Pursuant to the Amendment, the Restated License was revised and amended as follows:
1.Exhibit 1 attached to the Amendment entitled “Revised Laboratory Testing Requirements for Section 4.2” (“Efficacy Demonstration”) fully replaces and supersedes the Exhibit 1 attached to the Restated License.
2.Section 4.1 of the Restated License was amended to provide that 190,000,000 of the 210,000,000 shares of Bakhu Common Stock previously delivered to Cell Science by Bakhu shall remain subject to forfeiture (the “Contingent Shares”), and 20,000,000 shares will be free from possible forfeiture and be released to Cell Science (the “Released Shares”).

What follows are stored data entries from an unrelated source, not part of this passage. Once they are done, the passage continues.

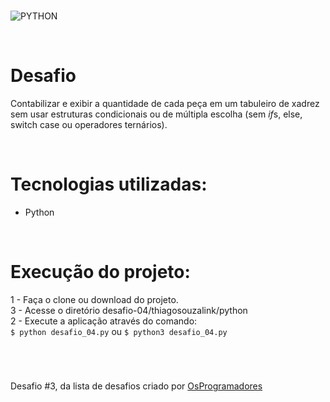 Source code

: #
![PYTHON](https://img.shields.io/static/v1?label=python&message=v3.8.9&color=blue&logo=PYTHON)

<br>

# Desafio
Contabilizar e exibir a quantidade de cada peça em um tabuleiro de xadrez sem usar estruturas condicionais ou de múltipla escolha (sem *if*s, else, switch case ou operadores ternários).

<br>

# Tecnologias utilizadas: 
- Python

<br>

# Execução do projeto:
1 - Faça o clone ou download do projeto.<br>
3 - Acesse o diretório desafio-04/thiagosouzalink/python <br>
2 - Execute a aplicação através do comando: <br>
```$ python desafio_04.py``` ou ```$ python3 desafio_04.py``` 

<br>

#
Desafio #3, da lista de desafios criado por [OsProgramadores](https://osprogramadores.com/desafios/)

3.To clarify the criteria and procedure to be applied in the Efficacy Demonstration in determining the percentage of achievement against the Standard Results claim by the Inventor, which would be used to calculate the number of Contingent Shares to be forfeited and delivered by Cell Science to Bakhu, as provided in Section 4.1 of the Amended Restated License Agreement, and the amount of the reduction to
the one-time payment of U.S. $3.5 million, less an amount equal to all cash and expense advances to Cell Science representatives to the Science Team.

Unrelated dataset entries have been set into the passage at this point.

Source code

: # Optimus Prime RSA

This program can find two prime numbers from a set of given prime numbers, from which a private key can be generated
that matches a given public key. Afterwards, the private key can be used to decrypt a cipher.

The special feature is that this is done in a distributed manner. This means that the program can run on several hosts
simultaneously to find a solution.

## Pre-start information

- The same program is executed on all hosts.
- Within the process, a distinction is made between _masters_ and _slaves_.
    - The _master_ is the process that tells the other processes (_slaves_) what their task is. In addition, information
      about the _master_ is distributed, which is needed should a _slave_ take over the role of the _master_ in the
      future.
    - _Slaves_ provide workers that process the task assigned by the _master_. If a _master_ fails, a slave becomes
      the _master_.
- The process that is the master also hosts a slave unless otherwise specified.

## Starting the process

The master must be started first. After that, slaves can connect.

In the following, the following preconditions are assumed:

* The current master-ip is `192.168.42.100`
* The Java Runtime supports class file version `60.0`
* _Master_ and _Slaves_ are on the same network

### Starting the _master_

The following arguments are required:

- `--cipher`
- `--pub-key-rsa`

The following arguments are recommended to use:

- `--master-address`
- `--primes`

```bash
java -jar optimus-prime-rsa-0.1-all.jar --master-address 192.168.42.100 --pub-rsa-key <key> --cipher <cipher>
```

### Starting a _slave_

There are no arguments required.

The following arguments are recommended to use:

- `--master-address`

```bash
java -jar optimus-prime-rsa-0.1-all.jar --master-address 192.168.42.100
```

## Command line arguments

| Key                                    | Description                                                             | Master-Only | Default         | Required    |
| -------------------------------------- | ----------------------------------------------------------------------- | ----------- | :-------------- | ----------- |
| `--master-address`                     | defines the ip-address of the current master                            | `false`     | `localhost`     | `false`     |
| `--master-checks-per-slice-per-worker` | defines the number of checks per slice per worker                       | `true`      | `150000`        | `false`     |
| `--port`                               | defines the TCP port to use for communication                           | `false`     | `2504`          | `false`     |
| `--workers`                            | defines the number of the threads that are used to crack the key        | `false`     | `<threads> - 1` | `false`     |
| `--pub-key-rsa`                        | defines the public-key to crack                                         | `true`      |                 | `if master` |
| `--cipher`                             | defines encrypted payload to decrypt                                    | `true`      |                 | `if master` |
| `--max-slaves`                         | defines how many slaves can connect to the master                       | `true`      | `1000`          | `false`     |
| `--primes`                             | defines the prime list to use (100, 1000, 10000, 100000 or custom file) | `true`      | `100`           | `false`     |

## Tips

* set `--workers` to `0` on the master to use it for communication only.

4.To provide that the one-time cash payment under the Amended Restated License Agreement, as adjusted, upon the final determination of the percent of achievement, will be paid pursuant to the promissory note to be executed by Bakhu in favor of Cell Science, in the form attached as Exhibit 2 to the Amendment.

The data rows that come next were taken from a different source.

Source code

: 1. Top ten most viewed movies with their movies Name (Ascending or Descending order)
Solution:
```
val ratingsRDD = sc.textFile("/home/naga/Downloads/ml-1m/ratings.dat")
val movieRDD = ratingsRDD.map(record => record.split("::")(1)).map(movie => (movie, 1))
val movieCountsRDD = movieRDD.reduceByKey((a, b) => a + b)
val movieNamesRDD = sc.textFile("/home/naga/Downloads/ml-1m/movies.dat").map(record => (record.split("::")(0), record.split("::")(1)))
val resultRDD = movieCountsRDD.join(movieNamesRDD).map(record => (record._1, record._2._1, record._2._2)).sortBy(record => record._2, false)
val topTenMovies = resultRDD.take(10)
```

5.To provide that concurrently with the execution of the Amendment, Cell Science will execute, have acknowledged, and deliver to Bakhu the Patent and Technology License in the form attached as Exhibit 3, to the Amendment, which will be held in trust by Bakhu. Upon Bakhu’s delivery of the License Consideration as provided in the Amendment, Bakhu will record the form of Patent and Technology License in the form of Exhibit 3 attached to the Amendment.
6.To provide that upon payment of the License Consideration as provided in the Amendment, Bakhu will be deemed to have satisfied all representations, warranties, terms, covenants, and conditions required under the Amended Restated License Agreement to have been performed, satisfied, or met by Bakhu under the Amended Restated License Agreement. Thereafter, no right, remedy, cause of action, or claim for relief will be based thereon. No further misrepresentation, statement, warranty, act, failure to make any statement, action, or failure to act by Bakhu, including failure to fully and timely perform any term, covenant, or condition of the Note, including payment of all amounts due, will alter or affect in any way the right and license granted to Bakhu hereunder or the rights granted by Bakhu to sublicensees. Notwithstanding the foregoing, the Amended Restated License Agreement provides that if Bakhu is found in any final, non-appeal order by a court having jurisdiction in the premises, liable to Cell Science for any breach of or default under the Amended Restated License Agreement or any material misrepresentation or failure to state a material fact required to be stated in order to make any statement that is made not misleading, Cell Science’s remedy will be limited to substitution as sublicensor under any sublicense granted by Bakhu, subject to generally prevailing equitable principles and applicable rights and limitation under U.S. Bankruptcy Law
7.To provide that any breach of or default by Bakhu under Section 7 of the Restated License, “Patent Expenses and Prosecution”, will not alter, affect, or result in the forfeiture of the rights and license granted hereunder or any sublicense or similar rights granted by Bakhu in accordance with its rights and license.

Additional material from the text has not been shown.